Mungkin Anda pernah melihat sejumlah mural atau lukisan dinding yang menggunakan medium fondasi jalan layang Kawasan Tb Simatupang, Jakarta Selatan. Isinya bernuansa protes dan ajakan kebaikan.
Di antara tulisan yang terpampang pada mural-mural itu: "Berani Jujur Hebat”, “Harus Berani Dewasa! Kemanusiaan Yang Adil Dan Beradab”, “Mengeruk Uang Haram!”.
Jangan bayangkan mural itu dibuat oleh seniman yang sudah kesohor. Tapi semua itu karya Pak Nur – hanya begitu dia ingin disapa -, seorang pemulung yang sehari-hari menyambung hidup dari mengais barang bekas.
Di tengah hidupnya yang pas-pasan, dia tetap ingin menyampaikan protes. Memang tidak dengan cara unjuk rasa di jalan-jalan atau ke Istana Negara, tapi lewat mural yang menghiasi tembok-tembok jalan layang.
Lewat cat, pria kelahiran 1955 ini mengekspresikan kegundahan hatinya. Dia ingin bersuara sebagai protes kepada para pejabat yang korup.

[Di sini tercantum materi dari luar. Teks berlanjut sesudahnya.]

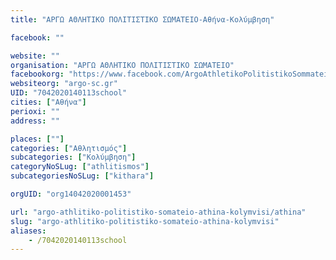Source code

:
 ```yaml
---
title: "ΑΡΓΩ ΑΘΛΗΤΙΚΟ ΠΟΛΙΤΙΣΤΙΚΟ ΣΩΜΑΤΕΙΟ-Αθήνα-Κολύμβηση"

facebook: ""

website: ""
organisation: "ΑΡΓΩ ΑΘΛΗΤΙΚΟ ΠΟΛΙΤΙΣΤΙΚΟ ΣΩΜΑΤΕΙΟ"
facebookorg: "https://www.facebook.com/ArgoAthletikoPolitistikoSommateioArgosc"
websiteorg: "argo-sc.gr"
UID: "7042020140113school"
cities: ["Αθήνα"]
perioxi: ""
address: ""

places: [""]
categories: ["Αθλητισμός"]
subcategories: ["Κολύμβηση"]
categoryNoSLug: ["athlitismos"]
subcategoriesNoSLug: ["kithara"]

orgUID: "org14042020001453"

url: "argo-athlitiko-politistiko-somateio-athina-kolymvisi/athina"
slug: "argo-athlitiko-politistiko-somateio-athina-kolymvisi"
aliases:
    - /7042020140113school
---
```





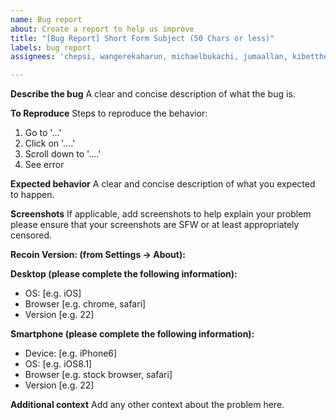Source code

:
 ```yaml
---
name: Bug report
about: Create a report to help us improve
title: "[Bug Report] Short Form Subject (50 Chars or less)"
labels: bug report
assignees: 'chepsi, wangerekaharun, michaelbukachi, jumaallan, kibettheophilus'

---
```


**Describe the bug**
A clear and concise description of what the bug is.

**To Reproduce**
Steps to reproduce the behavior:
1. Go to '...'
2. Click on '....'
3. Scroll down to '....'
4. See error

**Expected behavior**
A clear and concise description of what you expected to happen.

**Screenshots**
If applicable, add screenshots to help explain your problem please ensure that your screenshots are SFW or at least appropriately censored.

**Recoin Version: (from Settings -> About):**

**Desktop (please complete the following information):**
 - OS: [e.g. iOS]
 - Browser [e.g. chrome, safari]
 - Version [e.g. 22]

**Smartphone (please complete the following information):**
 - Device: [e.g. iPhone6]
 - OS: [e.g. iOS8.1]
 - Browser [e.g. stock browser, safari]
 - Version [e.g. 22]

**Additional context**
Add any other context about the problem here.
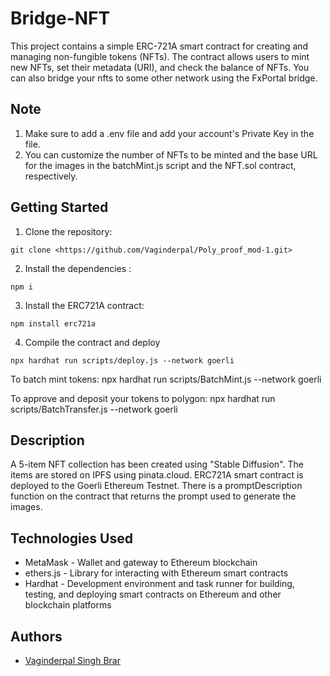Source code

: 
# Bridge-NFT

This project contains a simple ERC-721A smart contract for creating and managing non-fungible tokens (NFTs). The contract allows users to mint new NFTs, set their metadata (URI), and check the balance of NFTs. You can also bridge your nfts to some other network using the FxPortal bridge.
## Note 
1. Make sure to add a .env file and add your account's Private Key in the file.
2. You can customize the number of NFTs to be minted and the base URL for the images in the batchMint.js script and the NFT.sol contract, respectively.
 
## Getting Started

1. Clone the repository:

```
git clone <https://github.com/Vaginderpal/Poly_proof_mod-1.git>
```

2. Install the dependencies :

```
npm i
```

3. Install the ERC721A contract:

```
npm install erc721a
```

4. Compile the contract and deploy
```
npx hardhat run scripts/deploy.js --network goerli

```
To batch mint tokens: npx hardhat run scripts/BatchMint.js --network goerli

To approve and deposit your tokens to polygon: npx hardhat run scripts/BatchTransfer.js --network goerli



## Description
A 5-item NFT collection has been created using "Stable Diffusion". The items are stored on IPFS using pinata.cloud.  ERC721A smart contract is deployed to the Goerli Ethereum Testnet. There is a promptDescription function on the contract that returns the prompt used to generate the images.



## Technologies Used 
- MetaMask - Wallet and gateway to Ethereum blockchain  
- ethers.js - Library for interacting with Ethereum smart contracts  
- Hardhat - Development environment and task runner for building, testing, and deploying smart contracts on Ethereum and other blockchain platforms
## Authors
- [Vaginderpal Singh Brar](https://github.com/Vaginderpal)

"Kalau melukis, sejak remaja saya sudah melakukan. Awalnya bikin lukisan atau tulisan di becak atau belakang bak truk," ujarnya, saat ditemui di kediamannya yang beratap jalan tol TB Simatupang dan beralas jalan aspal.
Sambil bersila di atas tripleks usang, dia mulai menceritakan kehidupannya. Kata dia, kemampuan melukis dilakukan secara otodidak sejak remaja.
Khusus karya mural, ayah tiga anak ini mengaku baru memulainya pada 2005. Pada awalnya, ia mengaku jengah dengan keadaan negara yang dirasa semakin hari semakin tak terurus.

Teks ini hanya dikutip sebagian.